The following editorial appeared in today's edition of the Washington Post:
It takes only a day or two of watching the campaign to be reminded of the potential value of presidential debates. Finely tuned, focus-group-tested ad campaigns barrage the battleground states; candidates fly from one staged event to the next, trying to stay on message while at the same time jumping to respond to the latest barb from the other side. Script and spin, spin and script, on trains, planes and Mississippi River paddle wheelers.
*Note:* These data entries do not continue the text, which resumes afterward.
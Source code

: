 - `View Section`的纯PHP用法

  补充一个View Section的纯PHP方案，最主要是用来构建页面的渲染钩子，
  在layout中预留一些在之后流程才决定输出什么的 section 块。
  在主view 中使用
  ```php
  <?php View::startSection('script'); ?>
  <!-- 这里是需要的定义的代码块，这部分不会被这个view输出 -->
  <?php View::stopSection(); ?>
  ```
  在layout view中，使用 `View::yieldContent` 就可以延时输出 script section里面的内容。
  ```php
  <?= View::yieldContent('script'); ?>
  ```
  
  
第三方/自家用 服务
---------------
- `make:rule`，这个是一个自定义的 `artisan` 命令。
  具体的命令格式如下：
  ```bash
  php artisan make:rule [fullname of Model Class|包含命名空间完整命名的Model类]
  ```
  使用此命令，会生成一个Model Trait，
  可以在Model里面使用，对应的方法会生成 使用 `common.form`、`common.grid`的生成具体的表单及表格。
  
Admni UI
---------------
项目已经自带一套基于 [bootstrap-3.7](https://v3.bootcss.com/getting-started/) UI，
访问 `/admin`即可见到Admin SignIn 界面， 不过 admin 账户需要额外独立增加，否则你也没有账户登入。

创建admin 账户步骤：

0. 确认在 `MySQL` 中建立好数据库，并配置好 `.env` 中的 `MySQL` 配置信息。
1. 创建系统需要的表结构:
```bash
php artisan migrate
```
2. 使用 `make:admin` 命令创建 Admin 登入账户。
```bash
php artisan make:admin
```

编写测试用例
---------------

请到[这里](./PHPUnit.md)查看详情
Though they haven't always delivered, debates offer at least a possibility of cutting through some of that: Put the candidates face to face, ask them questions not of their choosing, and let the voters judge how they handle the moment, and each other.
They are high-stakes encounters, and it's no wonder campaigns put great effort into negotiating as favorable a set of circumstances for their candidates as possible. The Republican and Democratic camps are deep into that mode this week, with Vice President Al Gore's campaign pushing hard for Gov. Bush to accept the debate schedule proposed by the Commission on Presidential Debates, and Gov. Bush saying his campaign is weighing all the 40-odd debate invitations that have been extended to the candidates.
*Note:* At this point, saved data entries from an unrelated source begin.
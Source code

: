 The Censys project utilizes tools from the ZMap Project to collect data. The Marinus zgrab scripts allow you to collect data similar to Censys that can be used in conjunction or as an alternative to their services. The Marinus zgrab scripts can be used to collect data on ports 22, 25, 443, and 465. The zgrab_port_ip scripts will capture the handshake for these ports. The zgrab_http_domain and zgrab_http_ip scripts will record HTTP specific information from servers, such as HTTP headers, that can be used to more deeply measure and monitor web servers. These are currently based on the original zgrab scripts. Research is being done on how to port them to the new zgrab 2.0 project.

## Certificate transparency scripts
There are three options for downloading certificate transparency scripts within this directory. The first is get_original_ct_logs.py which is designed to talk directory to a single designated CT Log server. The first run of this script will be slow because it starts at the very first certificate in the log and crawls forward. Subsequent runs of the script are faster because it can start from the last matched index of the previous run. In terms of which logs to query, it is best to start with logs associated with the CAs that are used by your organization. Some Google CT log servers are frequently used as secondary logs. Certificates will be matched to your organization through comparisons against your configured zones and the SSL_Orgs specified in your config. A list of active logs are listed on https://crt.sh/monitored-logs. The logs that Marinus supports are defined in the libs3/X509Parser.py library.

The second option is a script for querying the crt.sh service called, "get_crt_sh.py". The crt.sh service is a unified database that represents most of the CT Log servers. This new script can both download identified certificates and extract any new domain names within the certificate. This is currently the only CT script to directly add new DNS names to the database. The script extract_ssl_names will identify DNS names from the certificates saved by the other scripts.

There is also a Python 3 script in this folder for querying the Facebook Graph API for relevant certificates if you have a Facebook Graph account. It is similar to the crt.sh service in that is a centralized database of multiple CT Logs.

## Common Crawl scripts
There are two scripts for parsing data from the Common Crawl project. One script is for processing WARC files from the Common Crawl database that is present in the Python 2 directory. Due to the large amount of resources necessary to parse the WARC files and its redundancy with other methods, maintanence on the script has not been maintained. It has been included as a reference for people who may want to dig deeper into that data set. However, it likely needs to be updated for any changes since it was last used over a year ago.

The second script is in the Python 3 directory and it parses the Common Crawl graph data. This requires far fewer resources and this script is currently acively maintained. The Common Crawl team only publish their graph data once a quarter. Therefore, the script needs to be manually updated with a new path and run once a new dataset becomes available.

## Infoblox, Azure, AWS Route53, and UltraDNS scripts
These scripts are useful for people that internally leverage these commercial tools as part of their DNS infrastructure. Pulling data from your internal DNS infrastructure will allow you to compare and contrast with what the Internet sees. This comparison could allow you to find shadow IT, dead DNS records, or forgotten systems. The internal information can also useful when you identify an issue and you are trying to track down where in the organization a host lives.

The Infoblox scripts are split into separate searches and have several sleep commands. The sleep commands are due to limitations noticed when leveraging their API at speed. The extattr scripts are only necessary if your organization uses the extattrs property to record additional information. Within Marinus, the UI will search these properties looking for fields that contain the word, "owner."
The serious negotiations haven't even started yet, but Mr. Gore's campaign has seized the opportunity to portray Mr. Bush as seeking to limit his exposure in the debates. It is not to Mr. Bush's advantage to let this go on for long. He's already committed to three debates, and said Tuesday that he wants as many people as possible to see them. The debate commission, which has produced the nationally televised general election debates for the past three cycles, has offered a plan that seems to meet that goal. It proposes three 90-minute prime-time debates between Oct. 3 and 17, to be broadcast by all three networks. Each will have a single moderator, one will be a town-hall format with questions from citizens not connected to the campaigns, and all, according to the commission, will encourage direct exchanges between the candidates.
While we'd welcome more debates, including one that includes third-party candidates, this proposal would give a wide audience the chance to evaluate the leading contenders in substantive encounters. If other venues offer exposure as broad and deep as the commission's plan, let's hear about them. Otherwise, Gov. Bush ought to accept the commission's proposal and move on. He is not well served when his campaign seems more interested in dancing around the issue of debates than in actually debating.